● Material for this exercise:
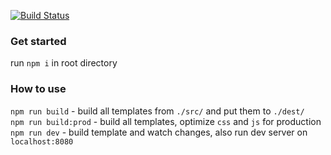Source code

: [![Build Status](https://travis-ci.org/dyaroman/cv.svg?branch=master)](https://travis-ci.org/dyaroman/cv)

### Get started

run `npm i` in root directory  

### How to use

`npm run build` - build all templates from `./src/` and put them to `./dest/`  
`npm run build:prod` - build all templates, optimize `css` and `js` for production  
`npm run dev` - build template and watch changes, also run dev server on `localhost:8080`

--

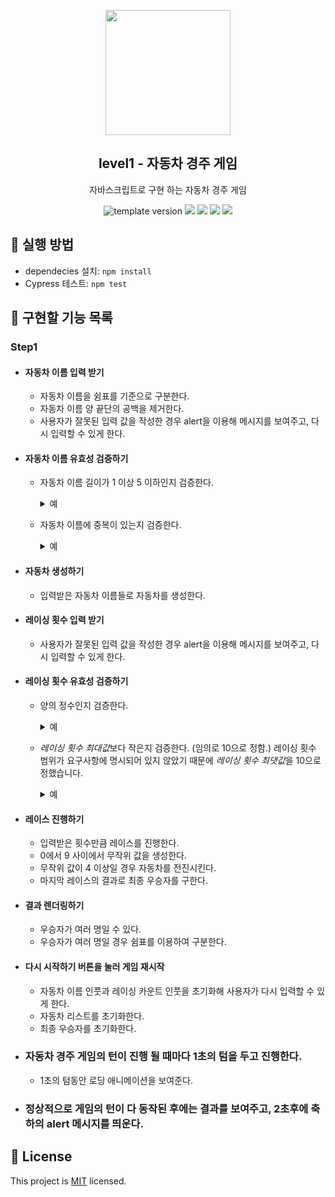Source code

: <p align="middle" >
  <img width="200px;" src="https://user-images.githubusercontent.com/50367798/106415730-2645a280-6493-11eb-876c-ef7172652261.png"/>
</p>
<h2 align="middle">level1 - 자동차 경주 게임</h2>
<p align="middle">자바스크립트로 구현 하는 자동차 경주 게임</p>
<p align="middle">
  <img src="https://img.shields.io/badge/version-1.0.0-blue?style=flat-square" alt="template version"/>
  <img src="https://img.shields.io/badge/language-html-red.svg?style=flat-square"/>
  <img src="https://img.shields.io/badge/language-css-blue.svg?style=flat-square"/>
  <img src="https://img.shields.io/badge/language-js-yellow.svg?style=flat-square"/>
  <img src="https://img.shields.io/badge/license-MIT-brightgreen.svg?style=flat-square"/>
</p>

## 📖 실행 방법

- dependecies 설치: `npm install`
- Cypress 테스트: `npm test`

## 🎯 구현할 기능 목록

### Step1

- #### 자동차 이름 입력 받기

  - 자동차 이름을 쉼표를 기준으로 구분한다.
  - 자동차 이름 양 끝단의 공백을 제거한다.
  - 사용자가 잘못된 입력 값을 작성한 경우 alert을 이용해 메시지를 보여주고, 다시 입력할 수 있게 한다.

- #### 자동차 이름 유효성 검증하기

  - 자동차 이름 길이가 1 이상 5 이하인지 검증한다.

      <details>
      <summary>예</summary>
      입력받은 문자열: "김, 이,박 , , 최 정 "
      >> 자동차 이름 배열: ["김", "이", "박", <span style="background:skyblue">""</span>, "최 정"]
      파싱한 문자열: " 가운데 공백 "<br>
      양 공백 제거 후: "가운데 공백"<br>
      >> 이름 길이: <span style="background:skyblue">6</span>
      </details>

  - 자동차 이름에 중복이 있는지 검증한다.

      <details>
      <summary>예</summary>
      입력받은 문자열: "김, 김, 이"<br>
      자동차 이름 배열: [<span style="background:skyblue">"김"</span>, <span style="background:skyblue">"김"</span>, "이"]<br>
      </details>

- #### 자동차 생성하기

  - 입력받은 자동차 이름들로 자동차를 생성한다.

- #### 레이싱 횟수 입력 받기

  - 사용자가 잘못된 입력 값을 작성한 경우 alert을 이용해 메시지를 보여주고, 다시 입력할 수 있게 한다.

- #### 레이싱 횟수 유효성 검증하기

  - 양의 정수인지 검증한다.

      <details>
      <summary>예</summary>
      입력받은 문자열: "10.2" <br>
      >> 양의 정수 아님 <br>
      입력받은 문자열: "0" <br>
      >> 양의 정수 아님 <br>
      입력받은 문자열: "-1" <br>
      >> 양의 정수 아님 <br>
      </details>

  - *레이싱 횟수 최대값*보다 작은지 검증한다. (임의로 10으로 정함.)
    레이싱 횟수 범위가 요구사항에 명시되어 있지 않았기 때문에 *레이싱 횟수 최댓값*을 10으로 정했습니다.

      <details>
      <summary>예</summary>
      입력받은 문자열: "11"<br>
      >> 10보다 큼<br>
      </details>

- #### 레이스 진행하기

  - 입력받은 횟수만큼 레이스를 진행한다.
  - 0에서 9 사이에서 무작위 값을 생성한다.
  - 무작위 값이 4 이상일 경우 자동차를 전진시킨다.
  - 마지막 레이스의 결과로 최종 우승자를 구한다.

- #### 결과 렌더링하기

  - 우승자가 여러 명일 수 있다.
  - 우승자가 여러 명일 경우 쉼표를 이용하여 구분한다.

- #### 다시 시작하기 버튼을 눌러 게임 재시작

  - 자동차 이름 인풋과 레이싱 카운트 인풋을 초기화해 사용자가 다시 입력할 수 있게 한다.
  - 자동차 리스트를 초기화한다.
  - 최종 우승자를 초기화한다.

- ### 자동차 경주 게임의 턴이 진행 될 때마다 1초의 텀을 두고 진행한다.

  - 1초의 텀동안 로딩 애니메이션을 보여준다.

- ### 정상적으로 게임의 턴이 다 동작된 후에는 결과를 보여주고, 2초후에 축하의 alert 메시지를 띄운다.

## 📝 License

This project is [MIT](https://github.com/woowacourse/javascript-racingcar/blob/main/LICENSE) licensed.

...

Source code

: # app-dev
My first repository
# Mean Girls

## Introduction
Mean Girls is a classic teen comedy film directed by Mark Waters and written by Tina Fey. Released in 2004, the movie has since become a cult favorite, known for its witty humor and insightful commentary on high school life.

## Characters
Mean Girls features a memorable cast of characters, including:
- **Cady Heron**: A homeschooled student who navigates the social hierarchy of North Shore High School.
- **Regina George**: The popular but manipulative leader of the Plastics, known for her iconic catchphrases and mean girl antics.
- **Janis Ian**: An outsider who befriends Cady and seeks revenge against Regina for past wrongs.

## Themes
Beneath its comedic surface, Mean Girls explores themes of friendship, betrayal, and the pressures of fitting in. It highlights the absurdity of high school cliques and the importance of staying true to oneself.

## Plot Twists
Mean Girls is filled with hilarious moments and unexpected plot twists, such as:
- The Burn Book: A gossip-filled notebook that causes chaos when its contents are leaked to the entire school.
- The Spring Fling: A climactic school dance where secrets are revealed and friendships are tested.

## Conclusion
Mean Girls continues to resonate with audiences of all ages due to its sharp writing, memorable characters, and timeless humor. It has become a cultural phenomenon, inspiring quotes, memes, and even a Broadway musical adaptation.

● What the task requires:
Restate word for word only the lines above from the line containing "- 양의 정수인지 검증한다." to the line containing "- #### 결과 렌더링하기", both of them included.

● Output:
  - 양의 정수인지 검증한다.

      <details>
      <summary>예</summary>
      입력받은 문자열: "10.2" <br>
      >> 양의 정수 아님 <br>
      입력받은 문자열: "0" <br>
      >> 양의 정수 아님 <br>
      입력받은 문자열: "-1" <br>
      >> 양의 정수 아님 <br>
      </details>

  - *레이싱 횟수 최대값*보다 작은지 검증한다. (임의로 10으로 정함.)
    레이싱 횟수 범위가 요구사항에 명시되어 있지 않았기 때문에 *레이싱 횟수 최댓값*을 10으로 정했습니다.

      <details>
      <summary>예</summary>
      입력받은 문자열: "11"<br>
      >> 10보다 큼<br>
      </details>

- #### 레이스 진행하기

  - 입력받은 횟수만큼 레이스를 진행한다.
  - 0에서 9 사이에서 무작위 값을 생성한다.
  - 무작위 값이 4 이상일 경우 자동차를 전진시킨다.
  - 마지막 레이스의 결과로 최종 우승자를 구한다.

- #### 결과 렌더링하기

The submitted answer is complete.